Beneath this task are records; count how many lines include the string "fork" and answer with that number alone.

▶ [Given information]
■ ■ ■ ■ ■
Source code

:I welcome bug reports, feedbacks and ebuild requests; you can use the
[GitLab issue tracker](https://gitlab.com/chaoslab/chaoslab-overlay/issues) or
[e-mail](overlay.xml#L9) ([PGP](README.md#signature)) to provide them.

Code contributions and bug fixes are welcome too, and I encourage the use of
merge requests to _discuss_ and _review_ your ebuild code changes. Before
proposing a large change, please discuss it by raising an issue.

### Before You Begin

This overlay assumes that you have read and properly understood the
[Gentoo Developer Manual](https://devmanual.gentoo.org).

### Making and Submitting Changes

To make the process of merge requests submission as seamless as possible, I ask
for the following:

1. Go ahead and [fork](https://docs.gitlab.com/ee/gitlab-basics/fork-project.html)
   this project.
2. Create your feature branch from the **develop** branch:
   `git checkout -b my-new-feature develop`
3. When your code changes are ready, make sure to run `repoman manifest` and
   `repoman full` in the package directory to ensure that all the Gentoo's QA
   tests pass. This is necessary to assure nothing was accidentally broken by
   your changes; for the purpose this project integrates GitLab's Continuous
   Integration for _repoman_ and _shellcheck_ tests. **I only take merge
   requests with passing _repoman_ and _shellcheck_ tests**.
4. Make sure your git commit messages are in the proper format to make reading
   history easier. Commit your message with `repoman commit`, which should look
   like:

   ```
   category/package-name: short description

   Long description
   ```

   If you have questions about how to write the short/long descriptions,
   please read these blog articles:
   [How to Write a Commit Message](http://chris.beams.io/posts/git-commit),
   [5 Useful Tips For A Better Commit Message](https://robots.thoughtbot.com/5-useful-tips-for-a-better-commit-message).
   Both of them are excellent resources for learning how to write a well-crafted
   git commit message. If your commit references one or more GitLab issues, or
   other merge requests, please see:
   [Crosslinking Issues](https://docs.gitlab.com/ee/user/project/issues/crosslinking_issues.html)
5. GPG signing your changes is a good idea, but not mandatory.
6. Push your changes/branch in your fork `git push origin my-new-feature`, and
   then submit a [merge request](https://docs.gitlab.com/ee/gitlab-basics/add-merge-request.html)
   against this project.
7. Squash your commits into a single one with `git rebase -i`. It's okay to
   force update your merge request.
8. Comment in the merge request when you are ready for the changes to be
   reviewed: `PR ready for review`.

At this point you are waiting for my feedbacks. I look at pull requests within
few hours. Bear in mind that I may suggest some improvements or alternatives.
■ ■ ■ ■ ■
▶ [Answer box] 2